Equipped with a sensor
The controller causes the communication device to start the PSM when the position of the own device enters a predetermined range.
The apparatus according to claim 1, wherein the communication device ends the PSM when the detection result acquired from the sensor satisfies a predetermined condition after the PSM is started.
The controller acquires information on the position of the own device, and causes the communication device to start the PSM when the position of the own device enters a predetermined range.
The communication device stops a function of acquiring information on the position of the own device during a PSM period,
The apparatus according to claim 1, wherein the controller terminates the PSM based on information acquired by a function different from the function of acquiring the information on the position of the own machine.
The apparatus according to any one of claims 1 to 3, wherein the controller causes the communication device to start the PSM after a second set time has elapsed in response to the position of the own device entering a predetermined range.
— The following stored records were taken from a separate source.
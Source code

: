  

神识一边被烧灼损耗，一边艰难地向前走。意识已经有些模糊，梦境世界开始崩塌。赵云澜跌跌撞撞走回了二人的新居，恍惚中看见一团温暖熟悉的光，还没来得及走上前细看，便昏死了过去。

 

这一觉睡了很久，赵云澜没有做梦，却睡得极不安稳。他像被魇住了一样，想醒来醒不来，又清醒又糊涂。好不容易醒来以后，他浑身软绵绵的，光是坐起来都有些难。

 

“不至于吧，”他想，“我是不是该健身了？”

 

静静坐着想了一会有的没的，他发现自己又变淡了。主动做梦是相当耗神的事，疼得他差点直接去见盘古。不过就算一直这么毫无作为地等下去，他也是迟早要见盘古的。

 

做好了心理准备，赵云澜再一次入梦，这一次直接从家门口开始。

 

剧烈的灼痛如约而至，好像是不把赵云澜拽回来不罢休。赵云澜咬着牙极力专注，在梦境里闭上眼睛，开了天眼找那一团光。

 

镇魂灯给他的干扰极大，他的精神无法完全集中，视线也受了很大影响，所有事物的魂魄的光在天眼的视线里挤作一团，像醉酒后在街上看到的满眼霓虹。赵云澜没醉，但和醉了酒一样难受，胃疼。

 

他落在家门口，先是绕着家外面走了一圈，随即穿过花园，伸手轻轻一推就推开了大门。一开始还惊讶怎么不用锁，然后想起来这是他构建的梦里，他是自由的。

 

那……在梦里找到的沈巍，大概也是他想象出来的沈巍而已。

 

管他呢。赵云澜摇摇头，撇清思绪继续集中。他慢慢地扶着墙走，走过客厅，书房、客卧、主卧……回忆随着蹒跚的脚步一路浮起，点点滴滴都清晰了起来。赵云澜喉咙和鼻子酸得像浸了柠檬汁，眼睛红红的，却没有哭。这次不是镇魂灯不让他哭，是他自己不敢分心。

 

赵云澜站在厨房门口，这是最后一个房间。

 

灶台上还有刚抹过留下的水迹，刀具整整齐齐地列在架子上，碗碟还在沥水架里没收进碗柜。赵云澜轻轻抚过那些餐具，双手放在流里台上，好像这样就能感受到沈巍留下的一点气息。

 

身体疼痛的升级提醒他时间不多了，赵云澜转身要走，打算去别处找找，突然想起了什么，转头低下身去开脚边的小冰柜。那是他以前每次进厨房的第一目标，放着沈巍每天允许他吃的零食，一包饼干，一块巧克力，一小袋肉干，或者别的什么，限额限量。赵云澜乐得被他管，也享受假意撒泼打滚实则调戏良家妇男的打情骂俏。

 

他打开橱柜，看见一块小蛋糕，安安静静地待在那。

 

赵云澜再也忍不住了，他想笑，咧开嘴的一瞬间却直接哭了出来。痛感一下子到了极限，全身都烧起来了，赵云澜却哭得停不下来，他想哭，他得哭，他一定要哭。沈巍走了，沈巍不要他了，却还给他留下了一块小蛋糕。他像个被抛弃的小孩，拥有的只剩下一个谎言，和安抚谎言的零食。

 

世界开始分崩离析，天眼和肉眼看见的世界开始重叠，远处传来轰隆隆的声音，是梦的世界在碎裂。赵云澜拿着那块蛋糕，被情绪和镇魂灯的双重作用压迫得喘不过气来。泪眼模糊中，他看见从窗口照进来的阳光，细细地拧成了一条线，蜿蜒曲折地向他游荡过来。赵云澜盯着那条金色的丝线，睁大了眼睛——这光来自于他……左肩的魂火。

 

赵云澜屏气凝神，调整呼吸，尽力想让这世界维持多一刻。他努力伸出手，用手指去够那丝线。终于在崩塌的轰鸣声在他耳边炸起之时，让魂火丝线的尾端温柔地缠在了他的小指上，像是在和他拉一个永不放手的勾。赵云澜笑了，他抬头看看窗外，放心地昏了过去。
The apparatus according to any one of claims 2 to 5, wherein the information on the position of the own machine includes information for specifying the predetermined range.
The apparatus according to any one of claims 1 to 5, wherein the PSM is defined in specifications of a 3rd Generation Partnership Project (3GPP).
The communication device performs the intermittent reception operation (DRX) defined in the specification of 3GPP in a state in which the PSM is not started or in a state in which the PSM is ended. The device described in.
It is possible to acquire information on the position of the own machine, or to be installed in an apparatus for acquiring information on the position of the own machine,
A communication device that starts a power saving mode (PSM) of communication based on information on the position of the own device.
Control the communication of communication devices,
Get information about your location,
A communication method for causing the communication device to start a power saving mode (PSM) of communication based on at least information on the position of the own device.
On the processor acting as controller
Control the communication of the communication device,
Get information about your location,
A communication program for causing the communication device to output control information to start a power saving mode (PSM) of communication based on at least information on the position of the own device.